Dans tous ces contextes, parfois anodins au regard des habitudes prises, le recueil du consentement est questionnable. Met-on sa photographie sur l’annuaire de son propre chef, ou bien parce qu’un responsable l’a demandé ?
Décide-t-on de s’inscrire sur le réseau social de l’entreprise par intérêt personnel, ou bien par crainte de se retrouver exclu de son équipe ?

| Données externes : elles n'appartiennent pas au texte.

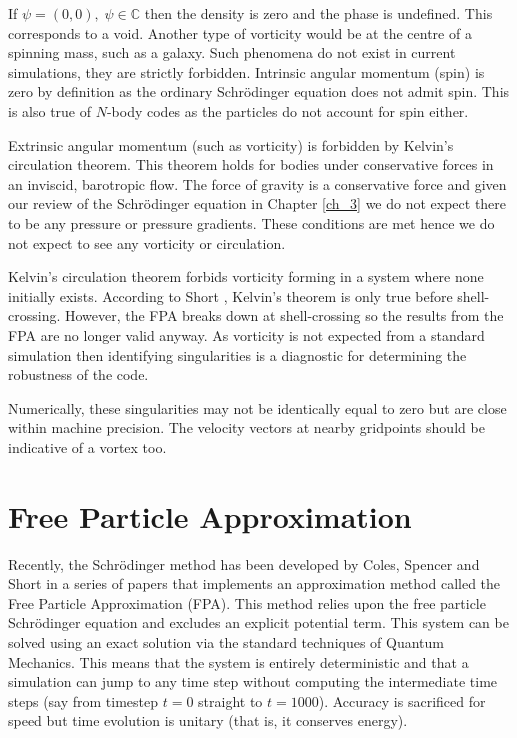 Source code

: If $\psi = (0,0), \;\psi\in\mathbb{C}$ then the density is zero and the phase is undefined. This corresponds to a void. Another type of vorticity would be at the centre of a spinning mass, such as a galaxy. Such phenomena do not exist in current simulations, they are strictly forbidden. Intrinsic angular momentum (spin) is zero by definition as the ordinary Schr\"odinger equation does not admit spin. This is also true of $N$-body codes as the particles do not account for spin either. 

Extrinsic angular momentum (such as vorticity) is forbidden by Kelvin's circulation theorem. This theorem holds for bodies under conservative forces in an inviscid, barotropic flow. The force of gravity is a conservative force and given our review of the Schr\"odinger equation in Chapter \ref{ch_3} we do not expect there to be any pressure or pressure gradients. These conditions are met hence we do not expect to see any vorticity or circulation.

Kelvin's circulation theorem forbids vorticity forming in a system where none initially exists. According to Short \citep{bib_short}, Kelvin's theorem is only true before shell-crossing. However, the FPA breaks down at shell-crossing so the results from the FPA are no longer valid anyway. As vorticity is not expected from a standard simulation then identifying singularities is a diagnostic for determining the robustness of the code.

Numerically, these singularities may not be identically equal to zero but are close within machine precision. The velocity vectors at nearby gridpoints should be indicative of a vortex too.


%
\chapter{Free Particle Approximation}
\label{ch_4}
Recently, the Schr\"odinger method has been developed by Coles, Spencer and Short \citep{bib_col, bib_spe, bib_sho, bib_sho2} in a series of papers that implements an approximation method called the Free Particle Approximation (FPA). This method relies upon the free particle Schr\"odinger equation and excludes an explicit potential term. This system can be solved using an exact solution via the standard techniques of Quantum Mechanics. This means that the system is entirely deterministic and that a simulation can jump to any time step without computing the intermediate time steps (say from timestep $t=0$ straight to $t=1000$). Accuracy is sacrificed for speed but time evolution is unitary (that is, it conserves energy).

Ce qui, en aparté, amène à considérer le corollaire suivant : une société qui subordonne les individus les uns aux autres se condamne à produire des données biaisées par cet état de fait. Combien de recommandations dithyrambiques sur Linkedin ont-elles été soumises par des subordonnés à la demande de leur directeur ? Combien d’avis positifs sur tel hôtel ou tel restaurant ont été rédigés par des employés à la demande du patron de l’établissement ?

L’intérêt légitime, carte joker du RGPD

Alors que la démonstration de sa validité s’avère une véritable gageure, à plus forte raison au sein d’une entreprise, le RGPD prévoit une autre disposition pour permettre l’enregistrement de données personnelles de salariés sans imposer le recueil du consentement : l’intérêt légitime.

La CNIL donne quelques exemples en ressortant, comme la prévention de la fraude ou encore la sécurité des réseaux, cependant celui-ci peut s’étendre à d’autres activités pourvu que jamais elles ne prévalent sur les intérêts ou les libertés fondamentales des personnes concernées.

Et il se pourrait bien qu’ici demeure une nouvelle opportunité à saisir pour les représentants du personnel : celle de dénoncer toute notion de « volontariat » en entreprise pour mieux devenir les garants, par le truchement d’accords négociés, de l’équilibre entre les intérêts de la direction et ceux des personnels.